EU regulations stipulate that vodka must have an alcohol level of 37.5 per cent, while this sample’s alcohol level was 34.1 per cent, Mr Doyle said. “That doesn’t qualify it as vodka.”

Another witness called by the prosecution, Colin Cushley of Diageo, said that the closure on a bottle given to him for testing was “fake” and the Smirnoff labelling was “fake”.

A “lock code” engraved on the bottle indicated the glass was genuine, he said, but indicated the bottle was filled in the UK, which was contrary to the labelling which stated “made in Ireland”.

Customs and Excise official Seán Moloney said he visited the pub on January 29th with a colleague and saw “tell-tale signs” which indicated “discrepancies” on a number of bottles labelled as Smirnoff vodka.

Among the tests was the use of a device, known as an “authenticator,” which electronically showed if the “closure” on the bottle was genuine or not and it showed it was not genuine.

Sarah Cushnahan, also from Customs and Excise, said she sent two of the bottles taken from Coppinger’s to Diageo and the state laboratories and later received a report from the Diageo expert to say it was “counterfeit vodka” and from the state lab to say “it wasn’t consistent with Smirnoff vodka”.

She spoke to Mr Corbett in his pub on March 13th of last year and he confirmed he was the director of Marlstone Investments, in whose name the pub was, but wasn’t involved in the “day-to-day running of the pub”.

He named a wholesalers and an off-licence from whom they bought vodka, and gave receipts to Ms Cushnahan.

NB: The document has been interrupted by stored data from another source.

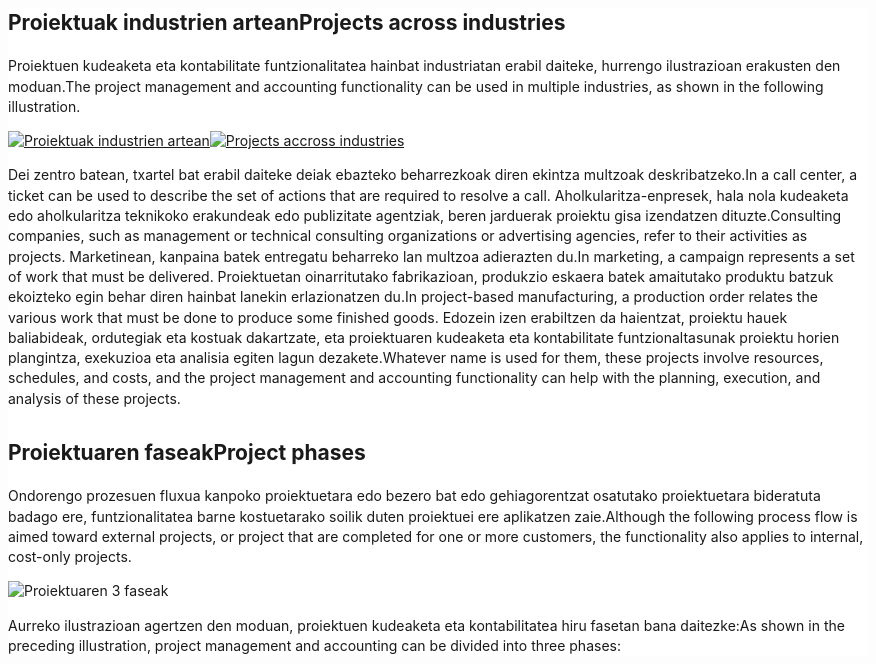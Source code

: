 ## <a name="projects-across-industries"></a><span data-ttu-id="e9b9c-107">Proiektuak industrien artean</span><span class="sxs-lookup"><span data-stu-id="e9b9c-107">Projects across industries</span></span>
<span data-ttu-id="e9b9c-108">Proiektuen kudeaketa eta kontabilitate funtzionalitatea hainbat industriatan erabil daiteke, hurrengo ilustrazioan erakusten den moduan.</span><span class="sxs-lookup"><span data-stu-id="e9b9c-108">The project management and accounting functionality can be used in multiple industries, as shown in the following illustration.</span></span>

<span data-ttu-id="e9b9c-109">[![Proiektuak industrien artean](./media/projects-accross-industries.jpg)](./media/projects-accross-industries.jpg)</span><span class="sxs-lookup"><span data-stu-id="e9b9c-109">[![Projects accross industries](./media/projects-accross-industries.jpg)](./media/projects-accross-industries.jpg)</span></span> 

<span data-ttu-id="e9b9c-110">Dei zentro batean, txartel bat erabil daiteke deiak ebazteko beharrezkoak diren ekintza multzoak deskribatzeko.</span><span class="sxs-lookup"><span data-stu-id="e9b9c-110">In a call center, a ticket can be used to describe the set of actions that are required to resolve a call.</span></span> <span data-ttu-id="e9b9c-111">Aholkularitza-enpresek, hala nola kudeaketa edo aholkularitza teknikoko erakundeak edo publizitate agentziak, beren jarduerak proiektu gisa izendatzen dituzte.</span><span class="sxs-lookup"><span data-stu-id="e9b9c-111">Consulting companies, such as management or technical consulting organizations or advertising agencies, refer to their activities as projects.</span></span> <span data-ttu-id="e9b9c-112">Marketinean, kanpaina batek entregatu beharreko lan multzoa adierazten du.</span><span class="sxs-lookup"><span data-stu-id="e9b9c-112">In marketing, a campaign represents a set of work that must be delivered.</span></span> <span data-ttu-id="e9b9c-113">Proiektuetan oinarritutako fabrikazioan, produkzio eskaera batek amaitutako produktu batzuk ekoizteko egin behar diren hainbat lanekin erlazionatzen du.</span><span class="sxs-lookup"><span data-stu-id="e9b9c-113">In project-based manufacturing, a production order relates the various work that must be done to produce some finished goods.</span></span> <span data-ttu-id="e9b9c-114">Edozein izen erabiltzen da haientzat, proiektu hauek baliabideak, ordutegiak eta kostuak dakartzate, eta proiektuaren kudeaketa eta kontabilitate funtzionaltasunak proiektu horien plangintza, exekuzioa eta analisia egiten lagun dezakete.</span><span class="sxs-lookup"><span data-stu-id="e9b9c-114">Whatever name is used for them, these projects involve resources, schedules, and costs, and the project management and accounting functionality can help with the planning, execution, and analysis of these projects.</span></span>

## <a name="project-phases"></a><span data-ttu-id="e9b9c-115">Proiektuaren faseak</span><span class="sxs-lookup"><span data-stu-id="e9b9c-115">Project phases</span></span>
<span data-ttu-id="e9b9c-116">Ondorengo prozesuen fluxua kanpoko proiektuetara edo bezero bat edo gehiagorentzat osatutako proiektuetara bideratuta badago ere, funtzionalitatea barne kostuetarako soilik duten proiektuei ere aplikatzen zaie.</span><span class="sxs-lookup"><span data-stu-id="e9b9c-116">Although the following process flow is aimed toward external projects, or project that are completed for one or more customers, the functionality also applies to internal, cost-only projects.</span></span> 

![Proiektuaren 3 faseak](./media/3-stages-of-a-project.png) 

<span data-ttu-id="e9b9c-118">Aurreko ilustrazioan agertzen den moduan, proiektuen kudeaketa eta kontabilitatea hiru fasetan bana daitezke:</span><span class="sxs-lookup"><span data-stu-id="e9b9c-118">As shown in the preceding illustration, project management and accounting can be divided into three phases:</span></span>
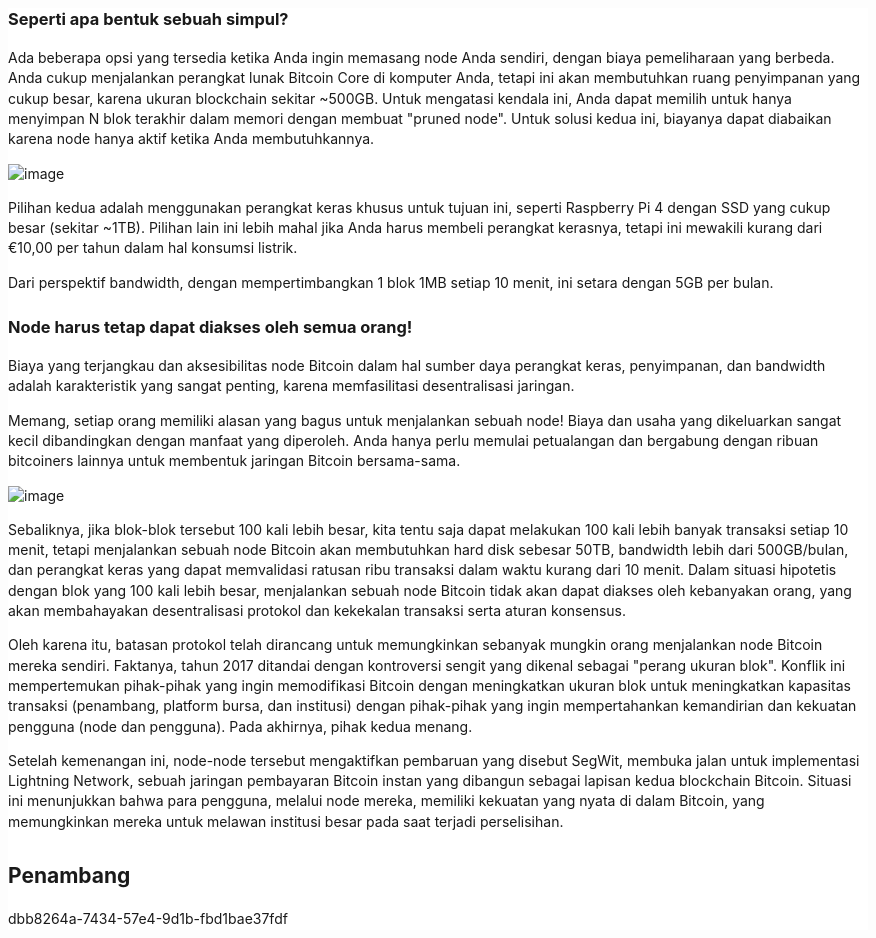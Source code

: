 ### Seperti apa bentuk sebuah simpul?

Ada beberapa opsi yang tersedia ketika Anda ingin memasang node Anda sendiri, dengan biaya pemeliharaan yang berbeda. Anda cukup menjalankan perangkat lunak Bitcoin Core di komputer Anda, tetapi ini akan membutuhkan ruang penyimpanan yang cukup besar, karena ukuran blockchain sekitar ~500GB. Untuk mengatasi kendala ini, Anda dapat memilih untuk hanya menyimpan N blok terakhir dalam memori dengan membuat "pruned node". Untuk solusi kedua ini, biayanya dapat diabaikan karena node hanya aktif ketika Anda membutuhkannya.

![image](assets/en/53.webp)

Pilihan kedua adalah menggunakan perangkat keras khusus untuk tujuan ini, seperti Raspberry Pi 4 dengan SSD yang cukup besar (sekitar ~1TB). Pilihan lain ini lebih mahal jika Anda harus membeli perangkat kerasnya, tetapi ini mewakili kurang dari €10,00 per tahun dalam hal konsumsi listrik.

Dari perspektif bandwidth, dengan mempertimbangkan 1 blok 1MB setiap 10 menit, ini setara dengan 5GB per bulan.

### Node harus tetap dapat diakses oleh semua orang!

Biaya yang terjangkau dan aksesibilitas node Bitcoin dalam hal sumber daya perangkat keras, penyimpanan, dan bandwidth adalah karakteristik yang sangat penting, karena memfasilitasi desentralisasi jaringan.

Memang, setiap orang memiliki alasan yang bagus untuk menjalankan sebuah node! Biaya dan usaha yang dikeluarkan sangat kecil dibandingkan dengan manfaat yang diperoleh. Anda hanya perlu memulai petualangan dan bergabung dengan ribuan bitcoiners lainnya untuk membentuk jaringan Bitcoin bersama-sama.

![image](assets/en/54.webp)

Sebaliknya, jika blok-blok tersebut 100 kali lebih besar, kita tentu saja dapat melakukan 100 kali lebih banyak transaksi setiap 10 menit, tetapi menjalankan sebuah node Bitcoin akan membutuhkan hard disk sebesar 50TB, bandwidth lebih dari 500GB/bulan, dan perangkat keras yang dapat memvalidasi ratusan ribu transaksi dalam waktu kurang dari 10 menit. Dalam situasi hipotetis dengan blok yang 100 kali lebih besar, menjalankan sebuah node Bitcoin tidak akan dapat diakses oleh kebanyakan orang, yang akan membahayakan desentralisasi protokol dan kekekalan transaksi serta aturan konsensus.

Oleh karena itu, batasan protokol telah dirancang untuk memungkinkan sebanyak mungkin orang menjalankan node Bitcoin mereka sendiri. Faktanya, tahun 2017 ditandai dengan kontroversi sengit yang dikenal sebagai "perang ukuran blok". Konflik ini mempertemukan pihak-pihak yang ingin memodifikasi Bitcoin dengan meningkatkan ukuran blok untuk meningkatkan kapasitas transaksi (penambang, platform bursa, dan institusi) dengan pihak-pihak yang ingin mempertahankan kemandirian dan kekuatan pengguna (node dan pengguna). Pada akhirnya, pihak kedua menang.

Setelah kemenangan ini, node-node tersebut mengaktifkan pembaruan yang disebut SegWit, membuka jalan untuk implementasi Lightning Network, sebuah jaringan pembayaran Bitcoin instan yang dibangun sebagai lapisan kedua blockchain Bitcoin. Situasi ini menunjukkan bahwa para pengguna, melalui node mereka, memiliki kekuatan yang nyata di dalam Bitcoin, yang memungkinkan mereka untuk melawan institusi besar pada saat terjadi perselisihan.

## Penambang

<chapterId>dbb8264a-7434-57e4-9d1b-fbd1bae37fdf</chapterId>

He had never ordered counterfeit vodka, he told her. The Customs and Excise official visited both named premises and found that bottles of Smirnoff present in them “appeared genuine”.

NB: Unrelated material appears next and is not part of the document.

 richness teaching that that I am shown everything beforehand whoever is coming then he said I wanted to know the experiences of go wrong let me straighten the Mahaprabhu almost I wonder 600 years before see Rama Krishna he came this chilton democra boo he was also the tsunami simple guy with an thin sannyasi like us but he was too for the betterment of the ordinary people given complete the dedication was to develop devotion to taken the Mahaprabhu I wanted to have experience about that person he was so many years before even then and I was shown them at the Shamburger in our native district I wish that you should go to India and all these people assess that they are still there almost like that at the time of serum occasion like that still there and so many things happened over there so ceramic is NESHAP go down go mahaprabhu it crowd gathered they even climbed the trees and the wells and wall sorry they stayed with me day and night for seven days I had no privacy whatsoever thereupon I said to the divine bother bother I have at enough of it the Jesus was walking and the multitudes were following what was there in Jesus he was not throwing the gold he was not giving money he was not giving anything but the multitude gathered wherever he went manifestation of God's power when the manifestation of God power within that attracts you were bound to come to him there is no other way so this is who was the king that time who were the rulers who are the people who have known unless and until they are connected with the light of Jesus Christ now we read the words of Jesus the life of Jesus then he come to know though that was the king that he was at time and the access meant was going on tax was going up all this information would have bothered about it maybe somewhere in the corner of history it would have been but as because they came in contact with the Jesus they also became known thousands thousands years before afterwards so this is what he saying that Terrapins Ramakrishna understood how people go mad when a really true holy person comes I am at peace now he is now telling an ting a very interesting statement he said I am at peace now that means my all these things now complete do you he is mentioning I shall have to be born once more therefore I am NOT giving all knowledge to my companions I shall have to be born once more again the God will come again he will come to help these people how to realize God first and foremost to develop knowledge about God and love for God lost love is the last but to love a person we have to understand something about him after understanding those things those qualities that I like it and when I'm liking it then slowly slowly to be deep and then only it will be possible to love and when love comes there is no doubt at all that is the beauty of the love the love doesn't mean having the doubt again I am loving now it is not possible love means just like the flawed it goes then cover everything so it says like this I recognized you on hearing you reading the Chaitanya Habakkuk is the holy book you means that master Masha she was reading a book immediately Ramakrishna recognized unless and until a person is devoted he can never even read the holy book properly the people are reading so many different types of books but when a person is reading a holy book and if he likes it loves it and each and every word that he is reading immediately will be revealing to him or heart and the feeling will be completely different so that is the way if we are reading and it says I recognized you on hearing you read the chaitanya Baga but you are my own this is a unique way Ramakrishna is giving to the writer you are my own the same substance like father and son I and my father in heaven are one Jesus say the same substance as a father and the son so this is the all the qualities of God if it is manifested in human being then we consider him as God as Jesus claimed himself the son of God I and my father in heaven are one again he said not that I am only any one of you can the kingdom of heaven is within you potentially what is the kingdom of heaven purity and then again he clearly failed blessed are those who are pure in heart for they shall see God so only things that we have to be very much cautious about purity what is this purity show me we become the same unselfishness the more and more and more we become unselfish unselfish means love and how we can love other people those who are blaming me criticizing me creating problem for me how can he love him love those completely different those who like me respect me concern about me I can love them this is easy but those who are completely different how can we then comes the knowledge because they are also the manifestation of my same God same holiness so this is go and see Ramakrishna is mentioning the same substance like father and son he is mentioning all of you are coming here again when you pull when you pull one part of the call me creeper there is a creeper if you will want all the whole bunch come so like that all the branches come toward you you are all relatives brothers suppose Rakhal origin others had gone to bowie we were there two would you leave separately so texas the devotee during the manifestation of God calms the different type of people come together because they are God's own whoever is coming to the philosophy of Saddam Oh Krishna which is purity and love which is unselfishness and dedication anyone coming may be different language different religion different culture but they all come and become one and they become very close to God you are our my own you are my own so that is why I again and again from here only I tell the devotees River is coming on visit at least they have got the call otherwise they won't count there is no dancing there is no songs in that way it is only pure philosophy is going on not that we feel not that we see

Judge McGrath said, following submissions, that it has been established that the spirit analysed “is not genuine Smirnoff vodka and is below the rate of alcohol, as per the EU regulations”.

But she couldn’t “jump to a conclusion” that that meant the correct rate of tax hadn’t been paid.

State solicitor Michelle O’Connor asked for time to address that issue and the judge adjourned the case until next Tuesday, September 27th.